# WorkSharp WS3000 Makes Sharpening a Breeze



## kocgolf

I have their Ken Onion Edition knife sharpener and it's amazing. I plan to get one of these as soon as budget allows. I love my little water stones and the "old school" vibe, but sharpening is something that, really it doesn't matter HOW you do it, you just have to DO IT. So whatever system get's it done best for you, in the most painless way, use that. Thanks for the review! Wish I could find it for $109!


----------



## b2rtch

I had one of this Worksharp, I used once and then I never used it again, After a few years I sold to to someone else.


----------



## rad457

I use a hollow grind and water stones, with the 60 1/2 blade can have a fresh edge in about 2 minutes, but since I switched to the LV PMV blades this happens very seldom. Sometimes I do use the Vertias honing guide to put a new angle on a blade or to bring it back to square after a boo boo!


----------



## johnstoneb

I've had the WS 3000 for about a year and half.It works great. I actually sharpen tools now. Sharp tools are great to work with.


----------



## kapanen

curious on how it would do with lathe chisels?


----------



## flwoodhacker

The Worksharp has been a valuable tool in my shop. Like you commented, it is easy to set up and start sharpening. In response to sharpening lathe tools I have seen jigs built for that purpose. I use a slow speed grinder and the Wolverine system (that rocks). Stumpy has a setup that looks pretty interesting: http://www.stumpynubs.com/worksharp-3000.html (Stumpy owes me a t-shirt for the plug).

No matter what method you use to sharpen your tools just keep them sharp. Makes woodworking tasks easier and a lot less dangerous.


----------



## Holt

> curious on how it would do with lathe chisels?
> 
> - kapanen


It works great (for me) with straight edges. i got the plane blade gadget to go with mine and it makes sharpening pretty much user proof. If you had a good eye and hand, you could probably do lathe chisels, but if you had both of those, why would you need this beasty.
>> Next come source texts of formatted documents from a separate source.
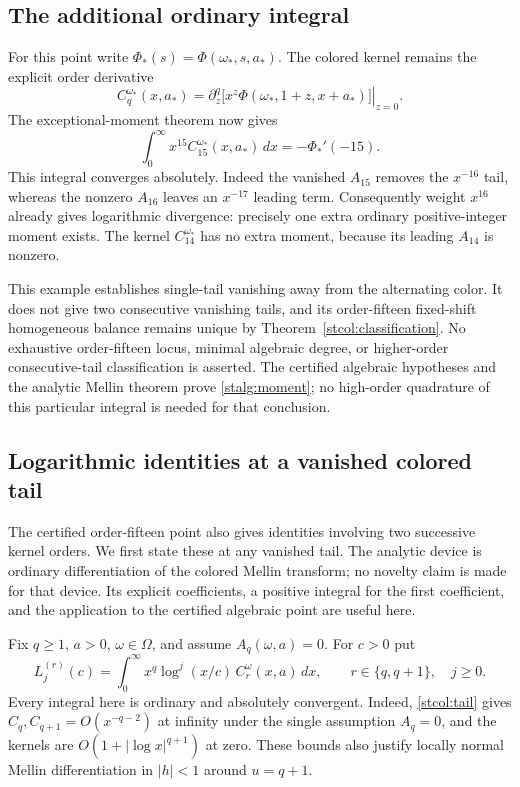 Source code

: \subsection{The additional ordinary integral}

For this point write $\Phi_*(s)=\Phi(\omega_*,s,a_*)$.
The colored kernel remains the explicit order derivative
\[
 C_q^{\omega_*}(x,a_*)=
 \left.\partial_z^q\bigl[x^z
          \Phi(\omega_*,1+z,x+a_*)\bigr]\right|_{z=0}.
\]
The exceptional-moment theorem now gives
\begin{equation}\label{stalg:moment}
 \boxed{\displaystyle
 \int_0^\infty x^{15}C_{15}^{\omega_*}(x,a_*)\,dx
       =-\Phi_*'(-15).}
\end{equation}
This integral converges absolutely.  Indeed the vanished $A_{15}$
removes the $x^{-16}$ tail, whereas the nonzero $A_{16}$ leaves an
$x^{-17}$ leading term.  Consequently weight $x^{16}$ already gives
logarithmic divergence: precisely one extra ordinary positive-integer
moment exists.  The kernel $C_{14}^{\omega_*}$ has no extra moment,
because its leading $A_{14}$ is nonzero.

This example establishes single-tail vanishing away from the alternating
color.  It does not give two consecutive vanishing tails, and its
order-fifteen fixed-shift homogeneous balance remains unique by
Theorem~\ref{stcol:classification}.  No exhaustive order-fifteen locus,
minimal algebraic degree, or higher-order consecutive-tail classification
is asserted.  The certified algebraic hypotheses and the analytic
Mellin theorem prove \eqref{stalg:moment}; no high-order quadrature of
this particular integral is needed for that conclusion.

\subsection{Logarithmic identities at a vanished colored tail}
\label{st15:logarithmic}

The certified order-fifteen point also gives identities involving two
successive kernel orders.  We first state these at any vanished tail.
The analytic device is ordinary differentiation of the colored Mellin
transform; no novelty claim is made for that device.  Its explicit
coefficients, a positive integral for the first coefficient, and the
application to the certified algebraic point are useful here.

Fix $q\ge1$, $a>0$, $\omega\in\Omega$, and assume
$A_q(\omega,a)=0$.  For $c>0$ put
\[
 L_j^{(r)}(c)=\int_0^\infty
     x^q\log^j(x/c)\,C_r^\omega(x,a)\,dx,
 \qquad r\in\{q,q+1\},\quad j\ge0.
\]
Every integral here is ordinary and absolutely convergent.
Indeed, \eqref{stcol:tail} gives $C_q,C_{q+1}=O(x^{-q-2})$
at infinity under the single assumption $A_q=0$, and the kernels
are $O(1+|\log x|^{q+1})$ at zero.  These bounds also justify
locally normal Mellin differentiation in $|h|<1$ around $u=q+1$.

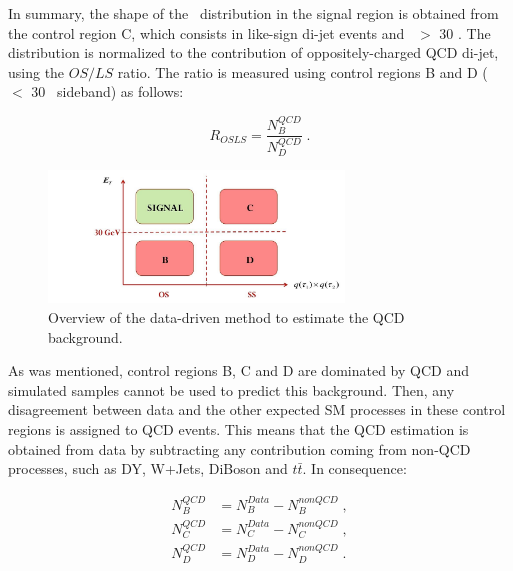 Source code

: \noindent In summary, the shape of the \mass~distribution in the 
signal region is obtained from the control region C, which consists
in like-sign di-jet events and \MET~$>$ 30 \GeV. The distribution
is normalized to the contribution of oppositely-charged QCD di-jet,
using the $OS/LS$ ratio. The ratio is measured using control regions B 
and D (\MET~$<$ 30 \GeV~sideband) as follows:
 
 \begin{equation} \label{eq:ratio}
  R_{OSLS} = \frac{N_{B}^{QCD}}{N_{D}^{QCD}} \; .
 \end{equation}

\begin{figure}[H]
 \begin{center}
 \captionsetup[subfloat]{farskip=0pt,captionskip=0.0cm,labelformat=empty}
 \includegraphics[clip,width=0.7\textwidth]{figuras/Chapter5/QCD_Estimation/QCD_Strategy}
  \end{center}
 \caption{Overview of the data-driven method to estimate the QCD background.}
\label{fig:QCD_Strategy} 
 \end{figure}


\noindent As was mentioned, control regions B, C and D are dominated by QCD
and simulated samples cannot be used to predict this background. Then, 
any disagreement between data and the other expected SM processes
in these control regions is assigned to QCD events. This means that
the QCD estimation is obtained from data by subtracting any 
contribution coming from non-QCD processes, such as DY, W+Jets, DiBoson and $t\bar{t}$. In consequence:

\begin{equation} \label{eq:QCD}
\begin{split}
 N_{B}^{QCD} &= N_{B}^{Data} - N_{B}^{nonQCD}\; , \\
 N_{C}^{QCD} &= N_{C}^{Data} - N_{C}^{nonQCD}\; , \\
 N_{D}^{QCD} &= N_{D}^{Data} - N_{D}^{nonQCD}\; . \\
\end{split}
\end{equation}

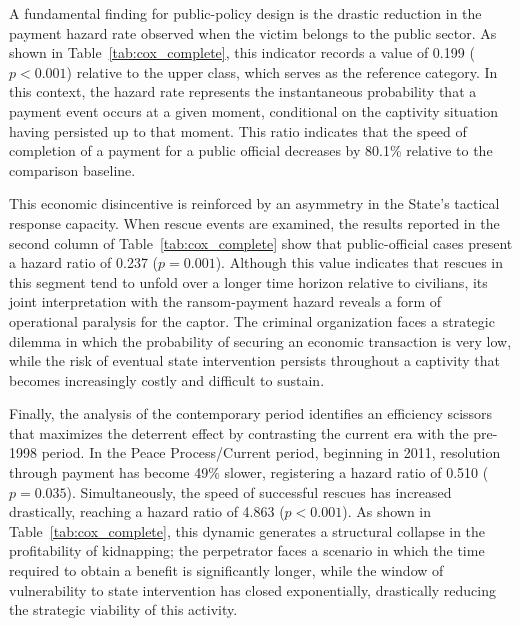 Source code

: \documentclass[12pt,a4paper]{article}
\theoremstyle{plain}
\theoremstyle{definition}
\theoremstyle{remark}
\newcommand{\1}{\mathbf{1}}
\begin{document}
A fundamental finding for public-policy design is the drastic reduction in the payment hazard rate observed when the victim belongs to the public sector. As shown in Table~\ref{tab:cox_complete}, this indicator records a value of 0.199 (\(p<0.001\)) relative to the upper class, which serves as the reference category. In this context, the hazard rate represents the instantaneous probability that a payment event occurs at a given moment, conditional on the captivity situation having persisted up to that moment. This ratio indicates that the speed of completion of a payment for a public official decreases by 80.1\% relative to the comparison baseline.

This economic disincentive is reinforced by an asymmetry in the State's tactical response capacity. When rescue events are examined, the results reported in the second column of Table~\ref{tab:cox_complete} show that public-official cases present a hazard ratio of 0.237 (\(p=0.001\)). Although this value indicates that rescues in this segment tend to unfold over a longer time horizon relative to civilians, its joint interpretation with the ransom-payment hazard reveals a form of operational paralysis for the captor. The criminal organization faces a strategic dilemma in which the probability of securing an economic transaction is very low, while the risk of eventual state intervention persists throughout a captivity that becomes increasingly costly and difficult to sustain.

Finally, the analysis of the contemporary period identifies an efficiency scissors that maximizes the deterrent effect by contrasting the current era with the pre-1998 period. In the Peace Process/Current period, beginning in 2011, resolution through payment has become 49\% slower, registering a hazard ratio of 0.510 (\(p=0.035\)). Simultaneously, the speed of successful rescues has increased drastically, reaching a hazard ratio of 4.863 (\(p<0.001\)). As shown in Table~\ref{tab:cox_complete}, this dynamic generates a structural collapse in the profitability of kidnapping; the perpetrator faces a scenario in which the time required to obtain a benefit is significantly longer, while the window of vulnerability to state intervention has closed exponentially, drastically reducing the strategic viability of this activity.
\end{document}
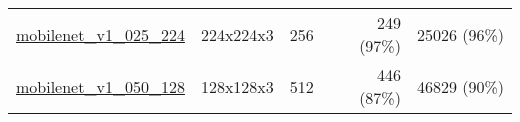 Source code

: \begin{tabular}{lrrrr}
\href{https://tfhub.dev/google/imagenet/mobilenet\_v1\_025\_224/feature\_vector/1}{mobilenet\_v1\_025\_224} \cite{howard2017mobilenets} &      224x224x3 &             256 &            249 (97\%) &    25026 (96\%)                       \\
\href{https://tfhub.dev/google/imagenet/mobilenet\_v1\_050\_128/feature\_vector/1}{mobilenet\_v1\_050\_128} \cite{howard2017mobilenets} &      128x128x3 &             512 &            446 (87\%) &    46829 (90\%)                       \\
\bottomrule
\end{tabular}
You can buy better paper for less from Klingspor (http://www.woodworkingshop.com/product/sd06199/#.VKwHOyvF_AQ). i bought enough of the glass disks that I can dedicate one (top and bottom) to one particular grit. Makes it fast to fly through the grits for chisels (bottom) or plane blades (top).


----------



## mramseyISU

Holt That's good to know about that paper. I love my worksharp but hate how much abrasives cost.


----------



## ChuckC

I have this and used it for a while. I bought a LN 4 1/2 plane and the blade it too wide for this sharpener. I ended up getting water stones and now I prefer that. I now use the WS to establish the primary bevel for whatever I have to sharpen, minus the 4 1/2, and move on to the water stones after that for the secondary bevel and go up to 10k in grit.

Another thing about the WS is I never got the hang of free honing with the felt wheel and leather wheel. I think I ended up making it worse so I stopped using them.


----------



## woodmaker

I have this and love it. I can't sharpen worth a hoot and this takes that stress away.
I haven't done Lathe tools or carving tools yet but with the see through window on the specific disc you can see where you need to grind at. 
Of course now that I have two lathes (mini & midi) I suppose I better learn.


----------



## sikrap

For those that are looking to buy one of these, check your local Sears Outlet. There are some available at these outlets at ridiculously low prices.


----------



## wormil

A fellow woodworker showed me his work sharp over the weekend. He uses it for chisels and lathe tools. Impressive how quickly it achieved a mirror polished, razor sharp edge.


----------



## Fired_Yo_Momma

Sears outlet has these on sale right now for 71 bucks


----------



## wormil

That's a low price, even for reconditioned.


----------